“Sob o Mesmo Céu” tem uma personagem, Capitã Ng, que se vê repetidamente tendo que explicar sua herança miscigenada e, ainda que desejemos ardentemente traçar um paralelo entre Cameron Crowe e o protagonista interpretado por Bradley Cooper, a atitude da militar vivida por Emma Stone deixa entrever mais daquele “a arte imita a vida” do que seria confortável para o diretor.

É esse Cameron Crowe que domina esta nova comédia romântica que pede, na verdade, implora, para cair nas graças da galera dos trinta anos que teve pelo menos um grande amor não resolvido na adolescência. É difícil vislumbrar traços do cara que fez “Quase Famosos” (2000) aqui, mas está longe de ser a primeira vez que isso acontece e estou longe de ser o primeiro a notar isso.

A pasteurizada trama é sobre Brian Gilcrest (Cooper), que volta à sua terra natal, o Havaí, para uma nova missão militar que lhe dará a chance de consertar um grande erro do passado. Ele tem a chance de rever uma antiga namorada (Rachel McAdams), agora casada com um piloto (John Krasinski), o que obviamente mexe com ele. Ele também se familiariza com a mencionada Capitã Ng (Stone), que é sua parceira oficial na missão.

A questão de descendência de Ng é uma piada recorrente, ou uma tentativa, e é aí que o paralelo com Crowe vinga: a sensação é a de que ele construiu um filme que não funciona por si só e que precisa ser explicado por alguém que tenha participado do processo criativo. Mesmo com a mais basilar das histórias, o diretor consegue o verdadeiro feito de criar um filme que não funciona como um todo: blocos narrativos se perfilam como se sem a devida quantidade de cimento para uni-los, o que coloca o filme numa posição extremamente vulnerável.

Segurando as pontas, temos uma trilha sensacional composta pelo duo Jónsi & Alex, que traz um charme eletroacústico que serve como contraponto à tradicional música havaiana que povoa o longa.

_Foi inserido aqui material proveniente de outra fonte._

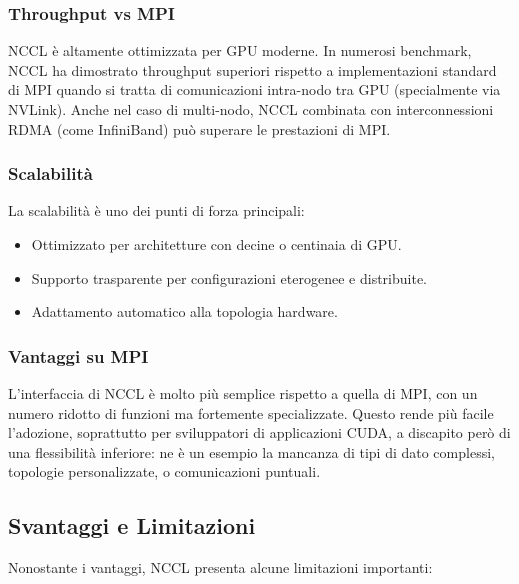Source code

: \documentclass[a4paper]{article}
\begin{document}
\subsubsection{Throughput vs MPI}

NCCL è altamente ottimizzata per GPU moderne. In numerosi benchmark, NCCL ha dimostrato throughput superiori rispetto a implementazioni standard di MPI quando si tratta di comunicazioni intra-nodo tra GPU (specialmente via NVLink). Anche nel caso di multi-nodo, NCCL combinata con interconnessioni RDMA (come InfiniBand) può superare le prestazioni di MPI.

\subsubsection{Scalabilità}

La scalabilità è uno dei punti di forza principali:

\begin{itemize}
    \item Ottimizzato per architetture con decine o centinaia di GPU.
    \item Supporto trasparente per configurazioni eterogenee e distribuite.
    \item Adattamento automatico alla topologia hardware.
\end{itemize}

\subsubsection{Vantaggi su MPI}

L'interfaccia di NCCL è molto più semplice rispetto a quella di MPI, con un numero ridotto di funzioni ma fortemente specializzate. Questo rende più facile l’adozione, soprattutto per sviluppatori di applicazioni CUDA, a discapito però di una flessibilità inferiore: ne è un esempio la mancanza di tipi di dato complessi, topologie personalizzate, o comunicazioni puntuali.

\subsection{Svantaggi e Limitazioni}

Nonostante i vantaggi, NCCL presenta alcune limitazioni importanti:
\end{document}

Além disso, “Sob o Mesmo Céu” conta com um elenco estelar que deus sabe como foi atraído para esse projeto. Bradley Cooper consegue levar o protagonista sem esforço algum basicamente pela falta de um conflito à altura de seu talento. Rachel McAdams também, até por familiaridade com o material (mais info: ver “O Diário de uma Paixão”). Temos pontas ilustres como o inigualável Bill Murray, e Alec Baldwin fazendo o durão descompensado e canastrão que todos conhecemos e confiamos.

Emma Stone está ótima no papel da capitã, confirmando seu poderio cômico (se é que era preciso) mesmo em um filme onde a maioria das piadas não funciona e mesmo com sua escalação sendo muito criticada por ser vista como o epítome de um roteiro que retira os havaianos de uma história que se passa no Havaí.

Considerando que a maioria da ação se dá entre americanos, em uma base americana, faz sentido não vermos tantos havaianos assim, sinceramente. Os que vemos são interpretados por atores locais e tratados com respeito na história, algo defendido por Crowe em entrevistas e do qual partilho.

Alhures, essa é uma problemática que surgiu em grau muito menor na mídia quando do lançamento de “Os Descendentes” (2011), de Alexander Payne, e o problema de “branqueamento” do elenco era muito mais sério naquele filme, do que só resta crer que boa parte da reação ruim veio da vontade de atacar Crowe, coisa que a imprensa especializada tem de sobra desde, pelo menos, “Tudo Acontece em Elizabethtown” (2005).

Enquanto estas acusações possam ser discutidas, o fato é que o diretor está preso em uma fórmula desgastada há algum tempo e só consegue momentos singelamente geniais em pequenas doses (uma importante cena entre os personagens de Cooper e Krasinski é impagável, por exemplo).

Problemático e insatisfatório, “Sob o Mesmo Céu” pode tornar Cameron Crowe um M. Night Shyamalan das comédias românticas em termos de carreira, e não vai ter personagem engraçadinha que dê jeito nisso.